To się działo na scenie! Beata Kozidrak oddała hołd Kołaczkowskiej i Sojce. Łzy same napływały do oczu
Po dziewięciomiesięcznej przerwie Beata Kozidrak wróciła na scenę w wielkim stylu. Podczas swojego pierwszego koncertu od czasu powrotu, artystka wzruszająco wspomniała ostatnio zmarłych: Joannę Kołaczkowską i Stanisława Sojkę. Moment ten poruszył do głębi – i publiczność, i samą artystkę.

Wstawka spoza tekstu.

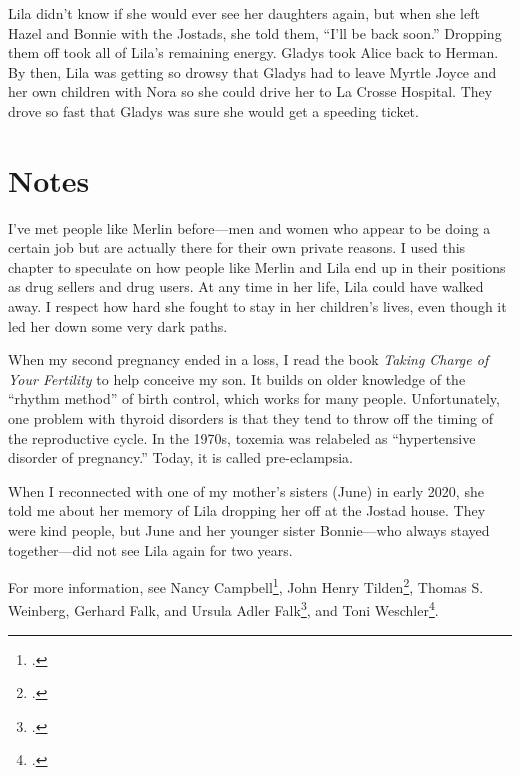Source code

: \documentclass[
  letterpaper,
]{book}
\begin{document}
Lila didn't know if she would ever see her daughters again, but when she
left Hazel and Bonnie with the Jostads, she told them, ``I'll be back
soon.'' Dropping them off took all of Lila's remaining energy. Gladys
took Alice back to Herman. By then, Lila was getting so drowsy that
Gladys had to leave Myrtle Joyce and her own children with Nora so she
could drive her to La Crosse Hospital. They drove so fast that Gladys
was sure she would get a speeding ticket.

\section{Notes}\label{notes-56}

I've met people like Merlin before---men and women who appear to be
doing a certain job but are actually there for their own private
reasons. I used this chapter to speculate on how people like Merlin and
Lila end up in their positions as drug sellers and drug users. At any
time in her life, Lila could have walked away. I respect how hard she
fought to stay in her children's lives, even though it led her down some
very dark paths.

When my second pregnancy ended in a loss, I read the book \emph{Taking
Charge of Your Fertility} to help conceive my son. It builds on older
knowledge of the ``rhythm method'' of birth control, which works for
many people. Unfortunately, one problem with thyroid disorders is that
they tend to throw off the timing of the reproductive cycle. In the
1970s, toxemia was relabeled as ``hypertensive disorder of pregnancy.''
Today, it is called pre-eclampsia.

When I reconnected with one of my mother's sisters (June) in early 2020,
she told me about her memory of Lila dropping her off at the Jostad
house. They were kind people, but June and her younger sister
Bonnie---who always stayed together---did not see Lila again for two
years.

For more information, see Nancy Campbell\footnote{.}, John Henry Tilden\footnote{.}, Thomas S. Weinberg, Gerhard Falk, and Ursula
Adler Falk\footnote{.}, and
Toni Weschler\footnote{.}.
\end{document}
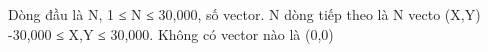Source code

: Dòng đầu là N, 1 ≤ N ≤ 30,000, số vector. N dòng tiếp theo là N vecto (X,Y) -30,000 ≤ X,Y ≤ 30,000. Không có vector nào là (0,0)  

\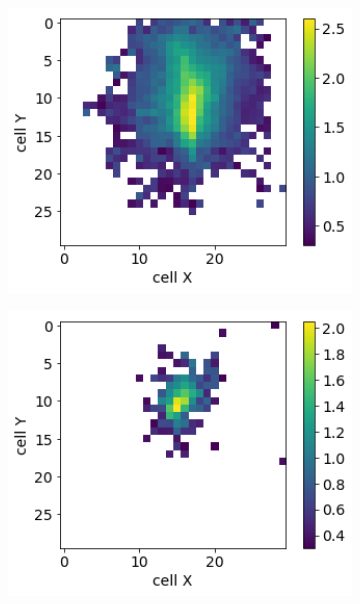 \documentclass{PoS}
\begin{document}
\begin{figure}
\captionsetup[subfigure]{justification=centering}
  \centering
  \begin{subfigure}{0.24\textwidth}
    \centering
    \includegraphics[width=1\textwidth]{figures/1_real.png}
  \end{subfigure}
  \begin{subfigure}{0.24\textwidth}
    \centering
    \includegraphics[width=1\textwidth]{figures/2_real.png}
  \end{subfigure}
    \begin{subfigure}{0.24\textwidth}

\end{subfigure}
\end{figure}
\end{document}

W czasie koncertu odbywającego się w ramach Dni Pszczyny, Kozidrak zatrzymała występ, by oddać hołd dwóm artystom: „Kochajcie artystów, bo szybko odchodzą” – zwróciła się do publiczności, podkreślając kruchość życia artystycznego.
Miejsce powrotu – gdzie występowała Beata Kozidrak?
Koncert odbył się 24 sierpnia 2025 roku podczas Dni Pszczyny. Był to pierwszy pełny występ Beaty Kozidrak po niemal dziewięciu miesiącach przerwy spowodowanej chorobą.
Pod koniec 2024 roku wokalistka zmuszona była przerwać karierę z powodu poważnych problemów zdrowotnych, które uniemożliwiły jej występy i kontakt z publicznością. Po długim leczeniu i rehabilitacji wróciła, by podzielić się z fanami swoją siłą i nadzieją.
- ZOBACZ TEŻ: Widział w niej swoją następczynię, nie krył dumy. Legendę muzyki łączyła z wnuczką wyjątkowa więź

Hołd pełen emocji – słowa Beaty o Kołaczkowskiej i Sojce
Z serca sceny Beata Kozidrak przypomniała publiczności o odejściu Joanny Kołaczkowskiej i Stanisława Sojki. "Chciałabym powiedzieć wam o dwóch przykrych sprawach, o dwóch pożegnaniach z tym światem. Myślę tutaj o Asi Kołaczkowskiej i o Stanisławie Soyce, którego znałam", oznajmiła smutnym tonem.

Wokalistka postanowiła zadedykować im piosenkę "Dwa serca, dwa smutki" z repertuaru Bajmu. "Nie zaśpiewam piosenek Soyki, bo wszyscy to robią, więc ja ofiaruję [...] "Dwa serca, dwa smutki". Specjalnie dla nich" — wyjaśniła fanom ze sceny.
Po czym dodała: "Kochajcie artystów, bo szybko odchodzą".
Koncert wzbudził ogromne emocje – widzowie długo nie mogli powstrzymać łez, śpiewali razem z nią i podążali za każdą nutą, unosząc w górę zapalone latarki w telefonach jako symbol hołdu dla zmarłych. To był moment wspólnego przeżywania, wspólnego hołdu dla sztuki i pamięci.